[Material shown]

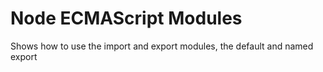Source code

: # Node ECMAScript Modules

Shows how to use the import and export modules, the default and named export
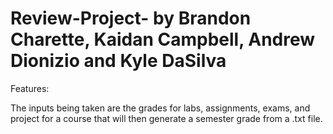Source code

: # Review-Project- by Brandon Charette, Kaidan Campbell, Andrew Dionizio and Kyle DaSilva 


Features:

The inputs being taken are the grades for labs, assignments, exams, and project for a course that will then generate a semester grade from a .txt file.
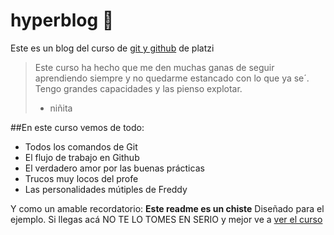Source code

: # hyperblog 💚
Este es un blog del curso de [git y github](https://platzi.com/clases/1557-git-github/19977-readmemd-es-una-excelente-practica/ "git y github") de platzi
> Este curso ha hecho que me den muchas ganas de seguir aprendiendo siempre y no quedarme estancado con lo que ya se´. Tengo grandes capacidades y las pienso explotar.
> - niñita

##En este curso vemos de todo:
-  Todos los comandos de Git
-  El flujo de trabajo en Github
-  El verdadero amor por las buenas prácticas
-  Trucos muy locos del profe
-  Las personalidades mútiples de Freddy

Y como un amable recordatorio: **Este readme es un chiste** Diseñado para el ejemplo. Si llegas acá NO TE LO TOMES EN SERIO y mejor ve a [ver el curso](https://platzi.com/clases/1557-git-github/19977-readmemd-es-una-excelente-practica/ "ver el curso")
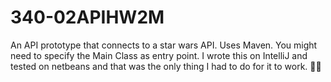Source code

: # 340-02APIHW2M
An API prototype that connects to a star wars API. Uses Maven.
You might need to specify the Main Class as entry point. I wrote this on IntelliJ and tested on netbeans and that was the only thing I had to do for it to work. :woman_shrugging:
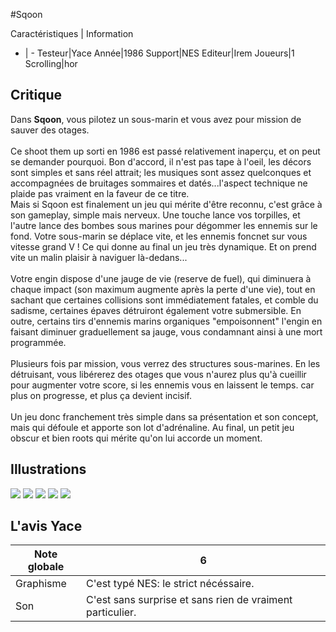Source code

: #Sqoon

Caractéristiques | Information
- | -
Testeur|Yace
Année|1986
Support|NES
Editeur|Irem
Joueurs|1
Scrolling|hor

## Critique
Dans <b>Sqoon</b>, vous pilotez un sous-marin et vous avez pour mission de sauver des otages.<br/><br/>Ce shoot them up sorti en 1986 est passé relativement inaperçu, et on peut se demander pourquoi. Bon d'accord, il n'est pas tape à l'oeil, les décors sont simples et sans réel attrait; les musiques sont assez quelconques et accompagnées de bruitages sommaires et datés...l'aspect technique ne plaide pas vraiment en la faveur de ce titre.<br/>Mais si Sqoon est finalement un jeu qui mérite d'être reconnu, c'est grâce à son gameplay, simple mais nerveux. Une touche lance vos torpilles, et l'autre lance des bombes sous marines pour dégommer les ennemis sur le fond. Votre sous-marin se déplace vite, et les ennemis foncnet sur vous vitesse grand V ! Ce qui donne au final un jeu très dynamique. Et on prend vite un malin plaisir à naviguer là-dedans...<br/><br/>Votre engin dispose d'une jauge de vie (reserve de fuel), qui diminuera à chaque impact (son maximum augmente après la perte d'une vie), tout en sachant que certaines collisions sont immédiatement fatales, et comble du sadisme, certaines épaves détruiront également votre submersible. En outre, certains tirs d'ennemis marins organiques "empoisonnent" l'engin en faisant diminuer graduellement sa jauge, vous condamnant ainsi à une mort programmée.<br/><br/>Plusieurs fois par mission, vous verrez des structures sous-marines. En les détruisant, vous libérerez des otages que vous n'aurez plus qu'à cueillir pour augmenter votre score, si les ennemis vous en laissent le temps. car plus on progresse, et plus ça devient incisif.<br/><br/>Un jeu donc franchement très simple dans sa présentation et son concept, mais qui défoule et apporte son lot d'adrénaline. Au final, un petit jeu obscur et bien roots qui mérite qu'on lui accorde un moment.

## Illustrations
![](http://www.shmup.com/images/thumbs/img_fiche_1_1092.bmp)
![](http://www.shmup.com/images/thumbs/img_fiche_2_1092.bmp)
![](http://www.shmup.com/images/thumbs/img_fiche_3_1092.bmp)
![](http://www.shmup.com/images/thumbs/)
![](http://www.shmup.com/images/thumbs/)

## L'avis Yace
Note globale|6
-|-
Graphisme|C'est typé NES: le strict nécéssaire.
Son|C'est sans surprise et sans rien de vraiment particulier.
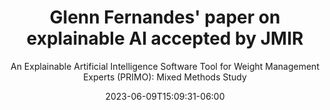 ---
title: "Glenn Fernandes' paper on explainable AI accepted by JMIR"
date: 2023-06-09T15:09:31-06:00
draft: false
subtitle: "An Explainable Artificial Intelligence Software Tool for Weight Management Experts (PRIMO): Mixed Methods Study"
has_link: true
link: "https://www.jmir.org/2023/1/e42047/"
---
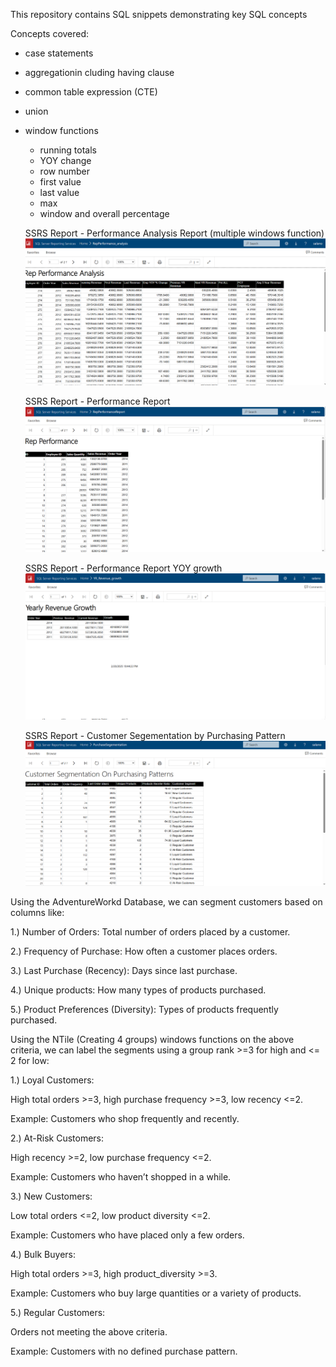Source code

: This repository contains SQL snippets demonstrating key SQL concepts

Concepts covered:

- case statements
- aggregationin cluding having clause
- common table expression (CTE)
- union
- window functions

  - running totals
  - YOY change
  - row number
  - first value
  - last value
  - max
  - window and overall percentage

  SSRS Report - Performance Analysis Report (multiple windows function)
  ![Alt text](T-SQL/SSRS_Performance_analysis.png)

  SSRS Report - Performance Report
  ![Alt text](T-SQL/SSRS_Performance_Report.png)

  SSRS Report - Performance Report YOY growth
  ![Alt text](T-SQL/SSRS_Performance_YOY_growth.png)

  SSRS Report - Customer Segementation by Purchasing Pattern
  ![Alt text](T-SQL/Customer_Segement.png)

Using the AdventureWorkd Database, we can segment customers based on columns like:

1.) Number of Orders: Total number of orders placed by a customer.

2.) Frequency of Purchase: How often a customer places orders.

3.) Last Purchase (Recency): Days since last purchase.

4.) Unique products: How many types of products purchased.

5.) Product Preferences (Diversity): Types of products frequently purchased.

Using the NTile (Creating 4 groups) windows functions on the above criteria,
we can label the segments using a group rank >=3 for high and <= 2 for low:

1.) Loyal Customers:

High total orders >=3, high purchase frequency >=3, low recency <=2.

Example: Customers who shop frequently and recently.

2.) At-Risk Customers:

High recency >=2, low purchase frequency <=2.

Example: Customers who haven’t shopped in a while.

3.) New Customers:

Low total orders <=2, low product diversity <=2.

Example: Customers who have placed only a few orders.

4.) Bulk Buyers:

High total orders >=3, high product_diversity >=3.

Example: Customers who buy large quantities or a variety of products.

5.) Regular Customers:

Orders not meeting the above criteria.

Example: Customers with no defined purchase pattern.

[Problem requirements] What you return from the records above should be exactly everything from the line with "An API prototype" down to the line with "## Critique", both kept, and no pictures.

[Task solution]
An API prototype that connects to a star wars API. Uses Maven.
You might need to specify the Main Class as entry point. I wrote this on IntelliJ and tested on netbeans and that was the only thing I had to do for it to work. :woman_shrugging:
Source code

: #Sqoon

Caractéristiques | Information
- | -
Testeur|Yace
Année|1986
Support|NES
Editeur|Irem
Joueurs|1
Scrolling|hor

## Critique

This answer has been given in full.